YOUR GOAL
Your answer should consist of the lines in the following data that contain "into".

Segment Start: SOURCE INFORMATION

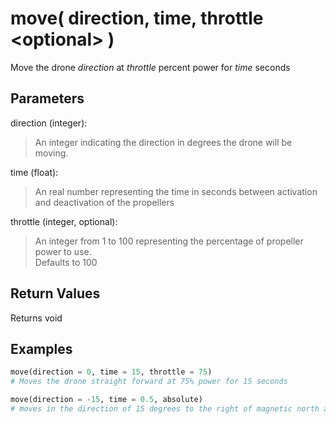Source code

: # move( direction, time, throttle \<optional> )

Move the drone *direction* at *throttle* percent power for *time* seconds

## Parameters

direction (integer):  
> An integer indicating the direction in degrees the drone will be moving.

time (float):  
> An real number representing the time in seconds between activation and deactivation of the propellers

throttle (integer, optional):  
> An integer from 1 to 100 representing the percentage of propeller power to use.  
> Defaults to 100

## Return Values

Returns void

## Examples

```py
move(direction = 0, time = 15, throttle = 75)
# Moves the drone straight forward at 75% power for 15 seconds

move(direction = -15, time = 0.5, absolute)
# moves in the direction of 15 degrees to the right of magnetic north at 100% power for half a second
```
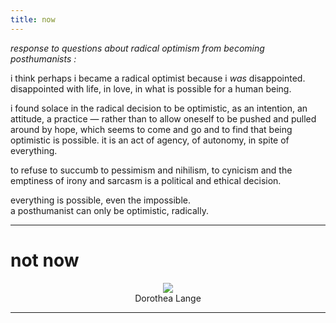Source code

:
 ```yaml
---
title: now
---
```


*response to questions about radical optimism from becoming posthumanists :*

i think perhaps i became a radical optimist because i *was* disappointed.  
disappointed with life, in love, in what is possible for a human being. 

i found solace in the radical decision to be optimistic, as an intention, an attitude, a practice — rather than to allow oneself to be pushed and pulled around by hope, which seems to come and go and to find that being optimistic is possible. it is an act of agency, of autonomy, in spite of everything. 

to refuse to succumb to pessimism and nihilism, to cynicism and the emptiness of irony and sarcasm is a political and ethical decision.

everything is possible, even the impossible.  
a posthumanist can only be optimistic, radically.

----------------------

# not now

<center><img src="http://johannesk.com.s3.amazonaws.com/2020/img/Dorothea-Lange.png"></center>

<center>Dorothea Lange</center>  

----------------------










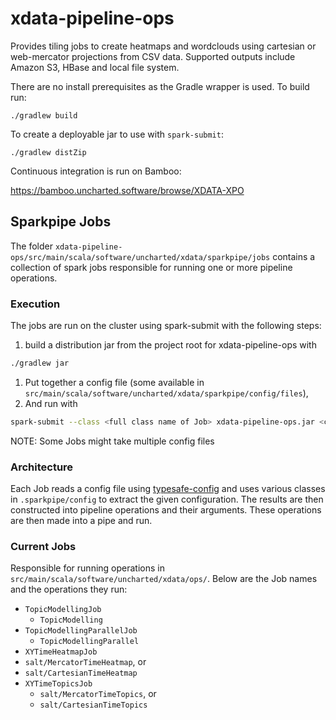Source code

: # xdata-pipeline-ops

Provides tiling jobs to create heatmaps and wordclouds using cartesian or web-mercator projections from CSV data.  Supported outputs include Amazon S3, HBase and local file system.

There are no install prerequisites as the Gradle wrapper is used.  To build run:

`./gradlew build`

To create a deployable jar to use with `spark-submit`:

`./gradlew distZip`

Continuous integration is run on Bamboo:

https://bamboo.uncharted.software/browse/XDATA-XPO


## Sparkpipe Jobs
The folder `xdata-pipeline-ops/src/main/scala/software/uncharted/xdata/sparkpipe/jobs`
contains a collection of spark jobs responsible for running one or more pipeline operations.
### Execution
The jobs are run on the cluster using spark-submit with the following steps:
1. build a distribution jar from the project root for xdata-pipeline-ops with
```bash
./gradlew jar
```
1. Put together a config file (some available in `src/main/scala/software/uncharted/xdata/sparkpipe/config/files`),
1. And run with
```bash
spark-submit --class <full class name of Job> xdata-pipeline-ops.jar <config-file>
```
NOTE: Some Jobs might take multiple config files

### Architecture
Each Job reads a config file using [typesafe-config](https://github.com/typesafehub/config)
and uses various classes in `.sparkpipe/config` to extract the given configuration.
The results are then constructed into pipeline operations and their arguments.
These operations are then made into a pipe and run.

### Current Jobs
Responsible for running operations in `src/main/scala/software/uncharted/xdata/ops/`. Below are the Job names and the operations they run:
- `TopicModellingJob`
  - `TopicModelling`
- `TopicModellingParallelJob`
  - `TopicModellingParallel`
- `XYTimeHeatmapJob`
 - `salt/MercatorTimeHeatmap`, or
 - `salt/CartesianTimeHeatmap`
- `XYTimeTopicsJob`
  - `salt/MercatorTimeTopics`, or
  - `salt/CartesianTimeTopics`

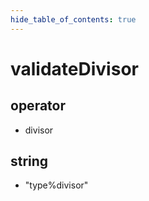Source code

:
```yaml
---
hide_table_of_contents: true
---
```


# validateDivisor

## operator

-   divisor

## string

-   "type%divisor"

Segment End: SOURCE INFORMATION

RESULT FOR THIS EXERCISE
The results are then constructed into pipeline operations and their arguments.
These operations are then made into a pipe and run.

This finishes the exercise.